• **Your instructions**:
Wherever "texttt" occurs in the entries, copy the line that holds it.

Top of Dataset content

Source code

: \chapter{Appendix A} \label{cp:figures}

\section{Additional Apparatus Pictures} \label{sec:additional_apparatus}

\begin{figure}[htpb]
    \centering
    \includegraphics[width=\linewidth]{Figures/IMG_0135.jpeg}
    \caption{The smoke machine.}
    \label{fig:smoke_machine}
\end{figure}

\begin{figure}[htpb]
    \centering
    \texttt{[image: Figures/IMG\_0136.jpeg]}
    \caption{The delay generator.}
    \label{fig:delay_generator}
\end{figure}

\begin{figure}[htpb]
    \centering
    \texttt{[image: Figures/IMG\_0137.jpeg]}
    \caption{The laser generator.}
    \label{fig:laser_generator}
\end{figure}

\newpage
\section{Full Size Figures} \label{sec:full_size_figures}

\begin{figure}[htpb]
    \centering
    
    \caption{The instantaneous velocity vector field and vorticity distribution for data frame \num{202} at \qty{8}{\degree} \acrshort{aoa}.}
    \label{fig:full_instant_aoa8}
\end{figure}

Bottom of Dataset content

• **Answer to this exercise**:
    \texttt{[image: Figures/IMG\_0136.jpeg]}
    \texttt{[image: Figures/IMG\_0137.jpeg]}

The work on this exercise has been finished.